AVAILABLE RECORDS:
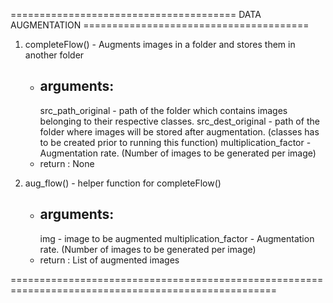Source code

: 
=======================================  DATA AUGMENTATION  =======================================

1. completeFlow() - Augments images in a folder and stores them in another folder
    - arguments:
        -
        src_path_original - path of the folder which contains images belonging to their respective classes.
        src_dest_original - path of the folder where images will be stored after augmentation. (classes has to be created prior to running this function)
        multiplication_factor - Augmentation rate. (Number of images to be generated per image)
    - return : None

2. aug_flow() - helper function for completeFlow()
    - arguments:
        -
        img - image to be augmented
        multiplication_factor - Augmentation rate. (Number of images to be generated per image)
    - return : List of augmented images

====================================================================================================            
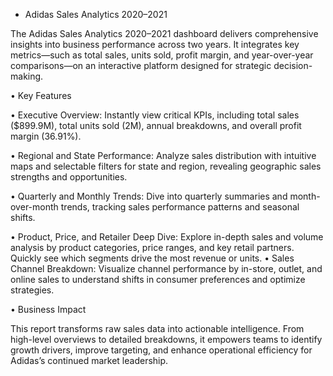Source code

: * Adidas Sales Analytics 2020–2021

The Adidas Sales Analytics 2020–2021 dashboard delivers comprehensive insights into business performance across two years. It integrates key metrics—such as total sales, units sold, profit margin, and year-over-year comparisons—on an interactive platform designed for strategic decision-making.

•	Key Features

•	Executive Overview: Instantly view critical KPIs, including total sales ($899.9M), total units sold (2M), annual breakdowns, and overall profit margin (36.91%).

•	Regional and State Performance: Analyze sales distribution with intuitive maps and selectable filters for state and region, revealing geographic sales strengths and opportunities.

•	Quarterly and Monthly Trends: Dive into quarterly summaries and month-over-month trends, tracking sales performance patterns and seasonal shifts.

• Product, Price, and Retailer Deep Dive: Explore in-depth sales and volume analysis by product categories, price ranges, and key retail partners. Quickly see which segments drive the most revenue or units.
•	Sales Channel Breakdown: Visualize channel performance by in-store, outlet, and online sales to understand shifts in consumer preferences and optimize strategies.

•	Business Impact

This report transforms raw sales data into actionable intelligence. From high-level overviews to detailed breakdowns, it empowers teams to identify growth drivers, improve targeting, and enhance operational efficiency for Adidas’s continued market leadership.

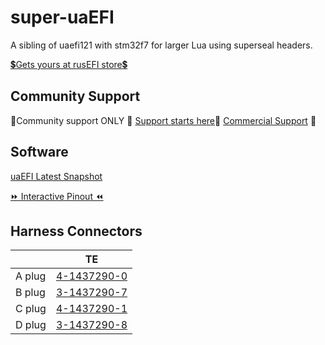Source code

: # super-uaEFI

A sibling of uaefi121 with stm32f7 for larger Lua using superseal headers.

[💲Gets yours at rusEFI store💲](https://www.shop.rusefi.com/shop/p/super-uaefi)

## Community Support

🔴Community support ONLY 🔴 [Support starts here](https://github.com/rusefi/rusefi/wiki/Support)🔴 [Commercial Support](https://www.shop.rusefi.com/shop/p/details-about-rusefi-ecu-technical-support) 🔴

## Software

[uaEFI Latest Snapshot](https://rusefi.com/build_server/rusefi_bundle_super-uaefi.zip)

[⏩ Interactive Pinout ⏪](https://rusefi.com/docs/pinouts/super-uaefi/)

## Harness Connectors

|   |  TE |  
|---|---|
|A plug  | [4-1437290-0](https://www.te.com/usa-en/product-4-1437290-0.html)  |
|B plug  | [3-1437290-7](https://www.te.com/usa-en/product-3-1437290-7.html)  |
|C plug  |[4-1437290-1](https://www.te.com/usa-en/product-4-1437290-1.html)   |
|D plug  | [3-1437290-8](https://www.te.com/usa-en/product-3-1437290-8.html)  |

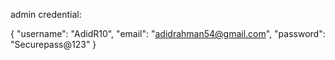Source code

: admin credential:

{
  "username": "AdidR10",
  "email": "adidrahman54@gmail.com",
  "password": "Securepass@123"
}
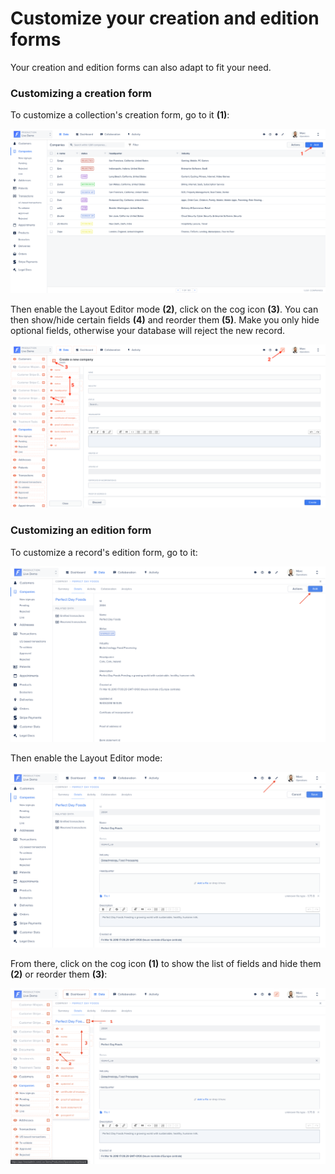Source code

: # Customize your creation and edition forms

Your creation and edition forms can also adapt to fit your need.

### Customizing a creation form

To customize a collection's creation form, go to it **(1)**:

![](<../../../.gitbook/assets/2019-06-28_16.24.43.png>)

Then enable the Layout Editor mode **(2)**, click on the cog icon **(3)**. You can then show/hide certain fields **(4)** and reorder them **(5)**. Make you only hide optional fields, otherwise your database will reject the new record.

![](<../../../.gitbook/assets/2019-06-28_16.25.14.png>)

###

### Customizing an edition form

To customize a record's edition form, go to it:

![](<../../../.gitbook/assets/2020-01-17_14.26.44.png>)

Then enable the Layout Editor mode:

![](<../../../.gitbook/assets/2020-01-17_14.27.43.png>)

From there, click on the cog icon **(1)** to show the list of fields and hide them **(2)** or reorder them **(3)**:

![](<../../../.gitbook/assets/2020-01-17_14.28.17.png>)
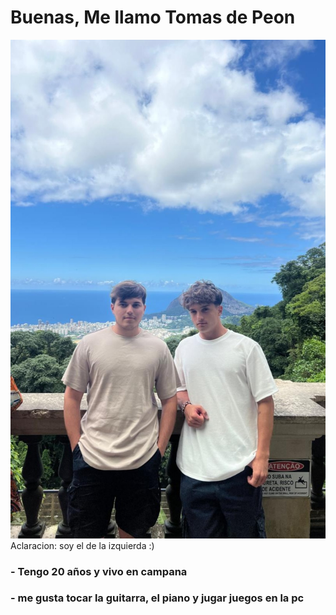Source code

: # Buenas, Me llamo Tomas de Peon

!["foto de mi (soy el de la izquierda)"](FotoDePresentacion.JPG)
Aclaracion: soy el de la izquierda :)
### - Tengo 20 años y vivo en campana
### - me gusta tocar la guitarra, el piano y jugar juegos en la pc


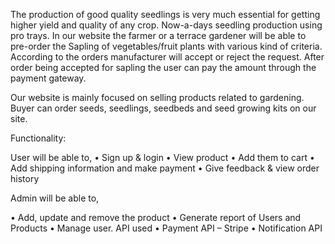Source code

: The production of good quality seedlings is very much essential for getting higher yield and quality of any crop. Now-a-days seedling production using pro trays. In our website the farmer or a terrace gardener will be able to pre-order the Sapling of vegetables/fruit plants with various kind of criteria. According to the orders manufacturer will accept or reject the request. After order being accepted for sapling the user can pay the amount through the payment gateway.

Our website is mainly focused on selling products related to gardening. Buyer can order seeds, seedlings, seedbeds and seed growing kits on our site.

Functionality: 

User will be able to, 
• Sign up & login
• View product
• Add them to cart
• Add shipping information and make payment
• Give feedback & view order history

Admin will be able to, 

• Add, update and remove the product
• Generate report of Users and Products
• Manage user. API used
• Payment API – Stripe 
• Notification API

PROMPT: Everything in the records except the pictures should be printed again exactly.

OUTPUT OF THE TASK:
Source code

: 
=======================================  DATA AUGMENTATION  =======================================

1. completeFlow() - Augments images in a folder and stores them in another folder
    - arguments:
        -
        src_path_original - path of the folder which contains images belonging to their respective classes.
        src_dest_original - path of the folder where images will be stored after augmentation. (classes has to be created prior to running this function)
        multiplication_factor - Augmentation rate. (Number of images to be generated per image)
    - return : None

2. aug_flow() - helper function for completeFlow()
    - arguments:
        -
        img - image to be augmented
        multiplication_factor - Augmentation rate. (Number of images to be generated per image)
    - return : List of augmented images

====================================================================================================            
Source code

: * Adidas Sales Analytics 2020–2021

The Adidas Sales Analytics 2020–2021 dashboard delivers comprehensive insights into business performance across two years. It integrates key metrics—such as total sales, units sold, profit margin, and year-over-year comparisons—on an interactive platform designed for strategic decision-making.

•	Key Features

•	Executive Overview: Instantly view critical KPIs, including total sales ($899.9M), total units sold (2M), annual breakdowns, and overall profit margin (36.91%).

•	Regional and State Performance: Analyze sales distribution with intuitive maps and selectable filters for state and region, revealing geographic sales strengths and opportunities.

•	Quarterly and Monthly Trends: Dive into quarterly summaries and month-over-month trends, tracking sales performance patterns and seasonal shifts.

• Product, Price, and Retailer Deep Dive: Explore in-depth sales and volume analysis by product categories, price ranges, and key retail partners. Quickly see which segments drive the most revenue or units.
•	Sales Channel Breakdown: Visualize channel performance by in-store, outlet, and online sales to understand shifts in consumer preferences and optimize strategies.

•	Business Impact

This report transforms raw sales data into actionable intelligence. From high-level overviews to detailed breakdowns, it empowers teams to identify growth drivers, improve targeting, and enhance operational efficiency for Adidas’s continued market leadership.

Source code

: # super-uaEFI

A sibling of uaefi121 with stm32f7 for larger Lua using superseal headers.

[💲Gets yours at rusEFI store💲](https://www.shop.rusefi.com/shop/p/super-uaefi)

## Community Support

🔴Community support ONLY 🔴 [Support starts here](https://github.com/rusefi/rusefi/wiki/Support)🔴 [Commercial Support](https://www.shop.rusefi.com/shop/p/details-about-rusefi-ecu-technical-support) 🔴

## Software

[uaEFI Latest Snapshot](https://rusefi.com/build_server/rusefi_bundle_super-uaefi.zip)

[⏩ Interactive Pinout ⏪](https://rusefi.com/docs/pinouts/super-uaefi/)

## Harness Connectors

|   |  TE |  
|---|---|
|A plug  | [4-1437290-0](https://www.te.com/usa-en/product-4-1437290-0.html)  |
|B plug  | [3-1437290-7](https://www.te.com/usa-en/product-3-1437290-7.html)  |
|C plug  |[4-1437290-1](https://www.te.com/usa-en/product-4-1437290-1.html)   |
|D plug  | [3-1437290-8](https://www.te.com/usa-en/product-3-1437290-8.html)  |

Source code

: admin credential:

{
  "username": "AdidR10",
  "email": "adidrahman54@gmail.com",
  "password": "Securepass@123"
}
Source code

: # Customize your creation and edition forms

Your creation and edition forms can also adapt to fit your need.

### Customizing a creation form

To customize a collection's creation form, go to it **(1)**:

![](<../../../.gitbook/assets/2019-06-28_16.24.43.png>)

Then enable the Layout Editor mode **(2)**, click on the cog icon **(3)**. You can then show/hide certain fields **(4)** and reorder them **(5)**. Make you only hide optional fields, otherwise your database will reject the new record.

![](<../../../.gitbook/assets/2019-06-28_16.25.14.png>)

###

### Customizing an edition form

To customize a record's edition form, go to it:

![](<../../../.gitbook/assets/2020-01-17_14.26.44.png>)

Then enable the Layout Editor mode:

![](<../../../.gitbook/assets/2020-01-17_14.27.43.png>)

From there, click on the cog icon **(1)** to show the list of fields and hide them **(2)** or reorder them **(3)**:

![](<../../../.gitbook/assets/2020-01-17_14.28.17.png>)
Source code

: # Buenas, Me llamo Tomas de Peon

!["foto de mi (soy el de la izquierda)"](FotoDePresentacion.JPG)
Aclaracion: soy el de la izquierda :)
### - Tengo 20 años y vivo en campana
### - me gusta tocar la guitarra, el piano y jugar juegos en la pc


Source code

: The production of good quality seedlings is very much essential for getting higher yield and quality of any crop. Now-a-days seedling production using pro trays. In our website the farmer or a terrace gardener will be able to pre-order the Sapling of vegetables/fruit plants with various kind of criteria. According to the orders manufacturer will accept or reject the request. After order being accepted for sapling the user can pay the amount through the payment gateway.

Our website is mainly focused on selling products related to gardening. Buyer can order seeds, seedlings, seedbeds and seed growing kits on our site.

Functionality: 

User will be able to, 
• Sign up & login
• View product
• Add them to cart
• Add shipping information and make payment
• Give feedback & view order history

Admin will be able to, 

• Add, update and remove the product
• Generate report of Users and Products
• Manage user. API used
• Payment API – Stripe 
• Notification API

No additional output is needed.